### EXERCISE GOAL
Could every line of the data be printed exactly as it reads?

### DATA
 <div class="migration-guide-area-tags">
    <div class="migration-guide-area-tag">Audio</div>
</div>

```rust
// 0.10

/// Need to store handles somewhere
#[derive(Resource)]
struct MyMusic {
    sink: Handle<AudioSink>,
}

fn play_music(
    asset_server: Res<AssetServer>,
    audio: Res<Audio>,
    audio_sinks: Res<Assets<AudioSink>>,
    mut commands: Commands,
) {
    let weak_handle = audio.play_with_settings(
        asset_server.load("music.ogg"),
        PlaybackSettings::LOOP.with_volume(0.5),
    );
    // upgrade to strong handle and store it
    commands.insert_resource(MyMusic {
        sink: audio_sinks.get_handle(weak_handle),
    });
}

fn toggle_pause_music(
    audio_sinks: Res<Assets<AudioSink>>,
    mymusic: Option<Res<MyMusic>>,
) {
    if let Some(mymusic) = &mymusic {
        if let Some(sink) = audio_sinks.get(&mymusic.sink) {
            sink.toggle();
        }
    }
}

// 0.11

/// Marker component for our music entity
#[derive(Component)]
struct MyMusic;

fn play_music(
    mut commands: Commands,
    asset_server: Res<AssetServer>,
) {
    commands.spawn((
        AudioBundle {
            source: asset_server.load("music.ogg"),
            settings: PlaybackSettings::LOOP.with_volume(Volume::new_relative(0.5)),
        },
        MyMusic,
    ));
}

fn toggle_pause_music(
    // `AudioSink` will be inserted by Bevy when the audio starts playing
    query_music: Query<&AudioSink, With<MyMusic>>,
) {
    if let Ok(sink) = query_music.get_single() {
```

### COMPLETED TASK
 <div class="migration-guide-area-tags">
    <div class="migration-guide-area-tag">Audio</div>
</div>

```rust
// 0.10

/// Need to store handles somewhere
#[derive(Resource)]
struct MyMusic {
    sink: Handle<AudioSink>,
}

fn play_music(
    asset_server: Res<AssetServer>,
    audio: Res<Audio>,
    audio_sinks: Res<Assets<AudioSink>>,
    mut commands: Commands,
) {
    let weak_handle = audio.play_with_settings(
        asset_server.load("music.ogg"),
        PlaybackSettings::LOOP.with_volume(0.5),
    );
    // upgrade to strong handle and store it
    commands.insert_resource(MyMusic {
        sink: audio_sinks.get_handle(weak_handle),
    });
}

fn toggle_pause_music(
    audio_sinks: Res<Assets<AudioSink>>,
    mymusic: Option<Res<MyMusic>>,
) {
    if let Some(mymusic) = &mymusic {
        if let Some(sink) = audio_sinks.get(&mymusic.sink) {
            sink.toggle();
        }
    }
}

// 0.11

/// Marker component for our music entity
#[derive(Component)]
struct MyMusic;

fn play_music(
    mut commands: Commands,
    asset_server: Res<AssetServer>,
) {
    commands.spawn((
        AudioBundle {
            source: asset_server.load("music.ogg"),
            settings: PlaybackSettings::LOOP.with_volume(Volume::new_relative(0.5)),
        },
        MyMusic,
    ));
}

fn toggle_pause_music(
    // `AudioSink` will be inserted by Bevy when the audio starts playing
    query_music: Query<&AudioSink, With<MyMusic>>,
) {
    if let Ok(sink) = query_music.get_single() {
```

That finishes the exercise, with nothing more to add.